It was rather labor intensive, but I think our dependent styles are
now in much better shape.

Going forward, I would like to become a bit more strict about the
dependent styles that go into the repository. I plan to write an
extension to the CSL schema so that we can use Travis CI to check for
additional requirements. I would like to require each dependent style
to have a default-locale (possible exceptions for multilingual
styles), a documentation link, and a self link. I also would like to
disallow having two (or more) instances of cs:issn, since generally
one should be a cs:eissn.

You might also have noticed that Charles added some Springer styles,
which bumped us to having over 4000 CSL styles (of which 800 are
independent). Charles has made a nice script that allows us to quickly
create dependent styles from just a template and a CSV file with (at a
minimum) journal titles and ISSNs (see
https://github.com/citation-style-language/utilities/tree/master/generate_dependent_styles
). In addition to the Springer styles, Charles and I have prepared
metadata for over a dozen of other publishers. I hope we can get
similar data for other publishers (maybe Elsevier?).

Finally, today I added “self” links to all dependent styles. I did
this since Zotero 4.0 will offer automatic updating of CSL styles, and
will follow the “self” link of styles to find style updates.

Best,

Rintze

all sounds good to me.

I also would like to disallow having two (or more) instances of cs:issn,
since generally one should be a cs:eissn.
just so I understand this correctly: One eissn and one issn would still be
OK, yes. You just don’t want two cs:issn elements - correct?

I actually asked Elsevier about availability of data on journals and
citation styles and while they were quite nice (I just caught someone
random on chat), they said they didn’t have it.
It might be possible to write a script since the examples they use and the
layout off the author-guidelines page are the same across most journals,
but that’d be more involved.

And of course thanks for your heroic work on the dependent styles.On Wed, Mar 27, 2013 at 9:37 PM, Rintze Zelle <@Rintze_Zelle>wrote:

This is great, Rintze, thanks so much for all the hard work! I agree with all your comments too.

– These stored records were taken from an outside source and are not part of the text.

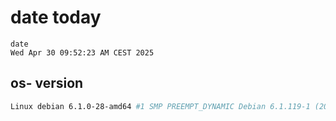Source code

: # date today

```bach
date
Wed Apr 30 09:52:23 AM CEST 2025
```

## os- version

```bash
Linux debian 6.1.0-28-amd64 #1 SMP PREEMPT_DYNAMIC Debian 6.1.119-1 (2024-11-22) x86_64 GNU/Linux
```
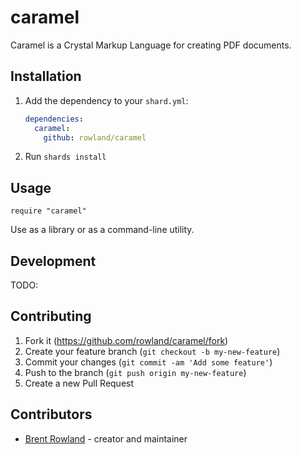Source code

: # caramel

Caramel is a Crystal Markup Language for creating PDF documents.

## Installation

1. Add the dependency to your `shard.yml`:

   ```yaml
   dependencies:
     caramel:
       github: rowland/caramel
   ```

2. Run `shards install`

## Usage

```crystal
require "caramel"
```

Use as a library or as a command-line utility.

## Development

TODO:

## Contributing

1. Fork it (<https://github.com/rowland/caramel/fork>)
2. Create your feature branch (`git checkout -b my-new-feature`)
3. Commit your changes (`git commit -am 'Add some feature'`)
4. Push to the branch (`git push origin my-new-feature`)
5. Create a new Pull Request

## Contributors

- [Brent Rowland](https://github.com/rowland) - creator and maintainer
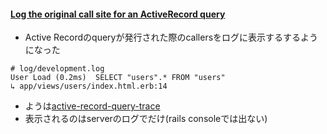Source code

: #### [Log the original call site for an ActiveRecord query](https://github.com/rails/rails/pull/26815)

* Active Recordのqueryが発行された際のcallersをログに表示するするようになった

```
# log/development.log
User Load (0.2ms)  SELECT "users".* FROM "users"
↳ app/views/users/index.html.erb:14
```

* ようは[active-record-query-trace](https://github.com/ruckus/active-record-query-trace)
* 表示されるのはserverのログでだけ(rails consoleでは出ない)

Regarding the script: it’s a nice way to maintain dependent style in a more controlled way. Even if updating the journal list (in tab-delimited text files) and running the script can sometimes take longer than tweaking the one affected style, it’s still worth the extra effort, as it means better maintained dependent in the future. I wonder if this logic could be pushed further in the future, by having an even easier way to edit the dependent list without having to touch any of the XML directly. Sometimes, the best tool for the job is a spreadsheet (though Excel can be very dangerous to use, as it tends to interpret ISSN as dates).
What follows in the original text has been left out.